Here I learned from personal experience that laughter is the most terrible of weapons; you can kill anything with laughter, even murder. I sat at my table and laughed desperately; I saw no way out of that absurd situation. I don't know what would have been the end if things had run their natural course, but suddenly a new factor in the arithmetical chain: the telephone rang.

I hurried, grasped the receiver. Perhaps she . . . I heard an unfamiliar voice:

"Wait a minute."

Annoying, infinite buzzing. Heavy steps from afar, nearer and louder like cast iron, and . . .

"D-503? The Well-Doer speaking. Come at once to me."

Ding! He hung up the receiver. Ding! like a key in a keyhole.

U- was still in bed, eyes closed, gills apart in the form of a smile. I picked up her clothes, threw them on her, and said through clenched teeth:

"Well. Quick! Quick!"

She raised her body on her elbow, her breasts hanging down to one side, eyes round. She became a figure of wax.

"What?"

"Get dressed, that is what!"

Face distorted, she firmly snatched her clothes and said in a flat voice, "Turn away . . ."

I turned away, pressed my forehead against the glass.

Light, figures, sparks were trembling in the black, wet mirror. . . . No, all this was I, myself—within me. . . . What did HE call me for? Is it possible that HE knows already about her, about me, about everything?

U-, already dressed, was at the door. I made a step toward her and pressed her hand as hard as though I hoped to squeeze out of it, drop by drop, what I needed.

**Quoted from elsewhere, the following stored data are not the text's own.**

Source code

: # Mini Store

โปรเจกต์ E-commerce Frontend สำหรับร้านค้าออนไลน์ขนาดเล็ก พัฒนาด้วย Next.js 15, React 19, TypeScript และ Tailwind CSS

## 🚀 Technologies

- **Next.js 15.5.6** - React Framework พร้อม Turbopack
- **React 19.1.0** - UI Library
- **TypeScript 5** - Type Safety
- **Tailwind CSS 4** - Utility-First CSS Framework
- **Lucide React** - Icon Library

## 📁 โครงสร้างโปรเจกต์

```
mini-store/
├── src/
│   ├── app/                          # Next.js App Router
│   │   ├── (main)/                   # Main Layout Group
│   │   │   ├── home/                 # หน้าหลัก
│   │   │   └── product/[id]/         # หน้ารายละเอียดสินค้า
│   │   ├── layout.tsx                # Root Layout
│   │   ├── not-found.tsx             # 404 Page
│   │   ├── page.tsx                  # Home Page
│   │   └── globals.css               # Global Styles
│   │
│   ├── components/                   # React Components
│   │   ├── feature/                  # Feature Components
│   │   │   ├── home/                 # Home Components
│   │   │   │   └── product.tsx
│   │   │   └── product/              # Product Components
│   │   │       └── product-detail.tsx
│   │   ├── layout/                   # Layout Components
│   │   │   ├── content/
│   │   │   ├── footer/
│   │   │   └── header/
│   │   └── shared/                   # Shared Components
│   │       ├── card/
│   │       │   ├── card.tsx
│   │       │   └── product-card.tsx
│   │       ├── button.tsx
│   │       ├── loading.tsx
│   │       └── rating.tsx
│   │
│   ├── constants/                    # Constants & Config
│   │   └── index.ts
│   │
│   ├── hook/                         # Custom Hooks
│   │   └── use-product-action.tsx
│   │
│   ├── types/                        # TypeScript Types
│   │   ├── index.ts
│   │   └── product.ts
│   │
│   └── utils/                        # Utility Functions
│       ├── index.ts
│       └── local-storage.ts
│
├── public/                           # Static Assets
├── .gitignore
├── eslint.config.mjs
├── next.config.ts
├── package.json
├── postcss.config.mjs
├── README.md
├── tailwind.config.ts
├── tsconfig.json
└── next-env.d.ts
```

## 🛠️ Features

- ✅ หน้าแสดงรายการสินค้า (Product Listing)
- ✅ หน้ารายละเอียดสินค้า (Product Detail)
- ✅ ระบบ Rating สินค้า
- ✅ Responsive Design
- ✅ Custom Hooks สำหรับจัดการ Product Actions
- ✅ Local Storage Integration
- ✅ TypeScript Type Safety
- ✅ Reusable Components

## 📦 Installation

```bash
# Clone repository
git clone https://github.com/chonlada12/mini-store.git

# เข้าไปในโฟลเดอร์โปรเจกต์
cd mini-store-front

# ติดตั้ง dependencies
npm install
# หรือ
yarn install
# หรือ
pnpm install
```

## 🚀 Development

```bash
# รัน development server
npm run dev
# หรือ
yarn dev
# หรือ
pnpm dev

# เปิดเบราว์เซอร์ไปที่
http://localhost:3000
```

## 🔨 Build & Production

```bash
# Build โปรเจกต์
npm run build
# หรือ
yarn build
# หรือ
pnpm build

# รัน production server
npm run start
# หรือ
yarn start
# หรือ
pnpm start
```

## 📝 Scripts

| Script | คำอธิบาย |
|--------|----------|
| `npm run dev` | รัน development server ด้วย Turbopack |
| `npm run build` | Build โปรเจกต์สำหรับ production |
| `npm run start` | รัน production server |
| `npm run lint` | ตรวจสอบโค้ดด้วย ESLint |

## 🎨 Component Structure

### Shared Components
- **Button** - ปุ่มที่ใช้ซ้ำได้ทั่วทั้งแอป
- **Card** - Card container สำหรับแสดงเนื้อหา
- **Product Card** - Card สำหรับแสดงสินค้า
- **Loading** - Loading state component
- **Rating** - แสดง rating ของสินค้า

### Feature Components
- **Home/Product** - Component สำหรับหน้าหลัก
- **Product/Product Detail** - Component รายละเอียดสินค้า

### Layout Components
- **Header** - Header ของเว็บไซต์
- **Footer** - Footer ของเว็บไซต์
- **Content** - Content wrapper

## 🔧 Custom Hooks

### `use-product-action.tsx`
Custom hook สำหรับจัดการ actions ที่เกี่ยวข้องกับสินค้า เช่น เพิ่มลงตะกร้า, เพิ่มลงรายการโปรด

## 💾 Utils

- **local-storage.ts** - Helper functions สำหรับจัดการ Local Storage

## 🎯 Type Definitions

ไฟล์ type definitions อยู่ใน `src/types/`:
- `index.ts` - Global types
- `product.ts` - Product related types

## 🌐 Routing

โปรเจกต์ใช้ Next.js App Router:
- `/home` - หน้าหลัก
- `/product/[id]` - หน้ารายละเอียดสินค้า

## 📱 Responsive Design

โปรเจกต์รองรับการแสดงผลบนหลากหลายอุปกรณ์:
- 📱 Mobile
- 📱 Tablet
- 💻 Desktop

"Listen . . . Her name, you know whom I am talking of, did you report her name? No? Tell the truth, I must . . . I don't care what happens, but tell the truth!"

"No."

"No? But why not, since you . . ."

Her lower lip turned out like the lip of that boy and her face . . . tears were running down her cheeks.

"Because I . . . I was afraid that if I did you might . . . you would stop lov— Oh, I cannot, I could not!"

I understood. It was the truth. Absurd, ridiculous, human truth. I opened the door.